* TASK PROMPT
Repeat all the data exactly, and where a record holds a picture, leave that picture out.

======== SOURCE DATA

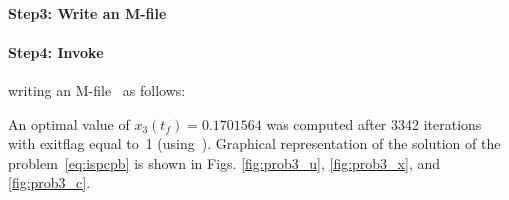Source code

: {\small }

\paragraph{Step3: Write an M-file~}

{\small }

\paragraph{Step4: Invoke~} writing an
M-file~ as follows: 

{\small }

An optimal value of $x_{3}(t_{f})=0.1701564$ was computed after 3342
iterations with exitflag equal to~1 (using~). Graphical
representation of the solution of the problem~\eqref{eq:ispcpb} is
shown in Figs. \ref{fig:prob3_u}, \ref{fig:prob3_x}, and
\ref{fig:prob3_c}.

================

* ANSWER
Source code

: {\small }

\paragraph{Step3: Write an M-file~}

{\small }

\paragraph{Step4: Invoke~} writing an
M-file~ as follows: 

{\small }

An optimal value of $x_{3}(t_{f})=0.1701564$ was computed after 3342
iterations with exitflag equal to~1 (using~). Graphical
representation of the solution of the problem~\eqref{eq:ispcpb} is
shown in Figs. \ref{fig:prob3_u}, \ref{fig:prob3_x}, and
\ref{fig:prob3_c}.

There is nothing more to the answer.